Bénir des « couples » homosexuels : Lettre de Jean Marie Guenois

Journaliste au Figaro, rédacteur en chef, spécialiste des questions religieuses, journalist, religious affairs editor

Chères lectrices et chers lecteurs,

L’Église catholique plonge dans le tumulte. Depuis le 18 décembre 2023 la possibilité ouverte par Rome de bénir des « couples » homosexuels a déclenché une crise inédite. Des épiscopats entiers refusent d’appliquer ce que demande le pape tandis que d’autres conférences épiscopales disent oui à Rome.
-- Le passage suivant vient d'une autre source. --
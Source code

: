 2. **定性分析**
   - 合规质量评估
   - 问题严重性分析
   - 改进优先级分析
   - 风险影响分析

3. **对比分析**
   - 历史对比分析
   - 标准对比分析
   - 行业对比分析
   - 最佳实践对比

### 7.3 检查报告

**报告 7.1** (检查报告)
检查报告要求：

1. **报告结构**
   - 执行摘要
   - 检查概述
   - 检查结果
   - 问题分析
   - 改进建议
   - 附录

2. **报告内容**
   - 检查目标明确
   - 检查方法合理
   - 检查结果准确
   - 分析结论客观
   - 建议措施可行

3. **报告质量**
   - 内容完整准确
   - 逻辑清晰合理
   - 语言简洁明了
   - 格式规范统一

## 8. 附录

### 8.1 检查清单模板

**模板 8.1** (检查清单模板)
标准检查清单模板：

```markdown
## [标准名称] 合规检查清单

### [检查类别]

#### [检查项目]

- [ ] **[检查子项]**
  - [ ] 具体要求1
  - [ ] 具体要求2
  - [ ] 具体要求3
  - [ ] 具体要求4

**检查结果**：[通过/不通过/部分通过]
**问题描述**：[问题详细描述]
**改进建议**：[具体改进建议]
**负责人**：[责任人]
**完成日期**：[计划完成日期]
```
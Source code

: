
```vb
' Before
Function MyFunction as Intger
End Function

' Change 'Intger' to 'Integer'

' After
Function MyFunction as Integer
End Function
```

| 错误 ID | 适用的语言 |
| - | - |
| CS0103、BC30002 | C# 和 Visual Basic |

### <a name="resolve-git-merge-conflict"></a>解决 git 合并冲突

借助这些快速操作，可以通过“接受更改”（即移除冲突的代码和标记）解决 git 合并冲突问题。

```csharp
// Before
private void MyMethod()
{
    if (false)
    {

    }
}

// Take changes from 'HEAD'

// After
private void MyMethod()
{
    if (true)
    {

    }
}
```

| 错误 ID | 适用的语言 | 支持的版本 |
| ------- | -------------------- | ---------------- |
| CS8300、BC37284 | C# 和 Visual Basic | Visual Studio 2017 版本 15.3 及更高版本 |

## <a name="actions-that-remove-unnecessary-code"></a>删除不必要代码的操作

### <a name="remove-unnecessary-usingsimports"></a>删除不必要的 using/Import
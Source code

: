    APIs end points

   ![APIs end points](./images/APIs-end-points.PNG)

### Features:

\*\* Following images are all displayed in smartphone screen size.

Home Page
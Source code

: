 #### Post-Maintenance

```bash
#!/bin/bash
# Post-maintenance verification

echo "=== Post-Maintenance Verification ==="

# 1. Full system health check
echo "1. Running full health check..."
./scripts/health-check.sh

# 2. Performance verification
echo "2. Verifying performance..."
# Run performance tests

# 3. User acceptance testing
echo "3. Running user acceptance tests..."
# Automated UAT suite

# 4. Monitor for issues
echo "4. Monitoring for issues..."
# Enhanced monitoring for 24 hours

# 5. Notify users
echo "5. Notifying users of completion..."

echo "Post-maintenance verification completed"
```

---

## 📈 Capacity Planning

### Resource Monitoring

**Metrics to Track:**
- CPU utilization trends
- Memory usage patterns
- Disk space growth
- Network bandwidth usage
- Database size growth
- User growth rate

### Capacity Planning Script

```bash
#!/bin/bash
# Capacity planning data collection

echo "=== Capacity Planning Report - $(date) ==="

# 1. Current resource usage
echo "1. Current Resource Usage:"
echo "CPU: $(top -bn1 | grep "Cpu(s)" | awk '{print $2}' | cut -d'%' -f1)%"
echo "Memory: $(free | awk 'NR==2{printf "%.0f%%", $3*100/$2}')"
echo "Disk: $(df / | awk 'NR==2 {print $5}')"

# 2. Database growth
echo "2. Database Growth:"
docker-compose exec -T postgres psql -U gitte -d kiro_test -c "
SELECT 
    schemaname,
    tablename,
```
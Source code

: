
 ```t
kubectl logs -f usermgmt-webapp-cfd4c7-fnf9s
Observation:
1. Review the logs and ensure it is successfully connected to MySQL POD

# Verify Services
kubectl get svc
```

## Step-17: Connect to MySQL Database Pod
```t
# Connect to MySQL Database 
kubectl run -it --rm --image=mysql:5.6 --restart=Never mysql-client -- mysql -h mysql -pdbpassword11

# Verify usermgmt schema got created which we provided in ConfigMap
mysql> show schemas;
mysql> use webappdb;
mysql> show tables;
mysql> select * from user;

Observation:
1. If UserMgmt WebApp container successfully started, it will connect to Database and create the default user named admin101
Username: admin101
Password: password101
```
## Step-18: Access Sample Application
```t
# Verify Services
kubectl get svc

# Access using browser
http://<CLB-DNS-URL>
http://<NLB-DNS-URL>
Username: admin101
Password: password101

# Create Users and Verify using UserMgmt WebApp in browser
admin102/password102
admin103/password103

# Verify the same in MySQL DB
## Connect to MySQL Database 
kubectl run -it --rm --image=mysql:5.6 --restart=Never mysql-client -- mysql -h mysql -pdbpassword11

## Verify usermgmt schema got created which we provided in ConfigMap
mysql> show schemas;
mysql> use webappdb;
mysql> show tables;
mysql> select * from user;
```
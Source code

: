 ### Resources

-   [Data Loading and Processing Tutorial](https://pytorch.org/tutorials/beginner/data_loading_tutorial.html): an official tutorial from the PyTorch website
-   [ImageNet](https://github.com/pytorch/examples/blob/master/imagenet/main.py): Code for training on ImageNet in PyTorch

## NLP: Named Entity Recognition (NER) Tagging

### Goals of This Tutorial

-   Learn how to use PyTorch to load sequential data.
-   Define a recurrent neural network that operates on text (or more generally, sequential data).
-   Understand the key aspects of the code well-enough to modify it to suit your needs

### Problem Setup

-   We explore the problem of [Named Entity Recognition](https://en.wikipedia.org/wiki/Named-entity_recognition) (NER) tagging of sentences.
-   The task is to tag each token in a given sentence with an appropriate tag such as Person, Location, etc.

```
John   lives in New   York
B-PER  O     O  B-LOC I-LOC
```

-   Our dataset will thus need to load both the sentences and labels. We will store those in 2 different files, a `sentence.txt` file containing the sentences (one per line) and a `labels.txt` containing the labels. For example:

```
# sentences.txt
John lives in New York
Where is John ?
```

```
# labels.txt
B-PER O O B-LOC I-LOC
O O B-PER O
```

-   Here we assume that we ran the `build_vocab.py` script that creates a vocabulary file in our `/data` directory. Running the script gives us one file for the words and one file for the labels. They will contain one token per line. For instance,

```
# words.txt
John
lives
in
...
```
La communauté catholique, souvent divisée se voit déchirée. Le malaise s’enracine sur le fond de la décision mais il porte également sur le pape qui l’a voulue.

Le cardinal Fernandez, son ami théologien argentin que François a nommé au poste de préfet du dicastère de la doctrine de la foi en juillet 2023, auteur de la « Déclaration », a cherché à éteindre l’incendie le 4 janvier. Il a donné à chaque évêque la liberté ou non, de procéder à ces bénédictions, ce qui a déminé le sujet mais en récusant toute discussion et en exigeant l’obéissance, il a encore aiguisé les tensions.

Il a notamment argumenté ce recul par la criminalisation de l’homosexualité dans certains pays qui mettrait en péril les couples demandeurs de bénédiction. Il a d’ailleurs encouragé les évêques concernés à se battre pour la reconnaissance de la «dignité» des personnes homosexuelles en cause.

Sur le fond, en revanche, il a été formel : «Il est clair qu’il n’y aurait pas de place pour se distancer doctrinalement de cette Déclaration ou pour la considérer comme hérétique, contraire à la Tradition de l’Église ou blasphématoire

Si « l’attention à la culture locale» pourrait «admettre différentes modalités d’application», elle ne pourrait en aucun cas mener à «une négation totale ou définitive de ce chemin proposé aux prêtres.» Ce sujet devant être traité «hors de toute idéologie».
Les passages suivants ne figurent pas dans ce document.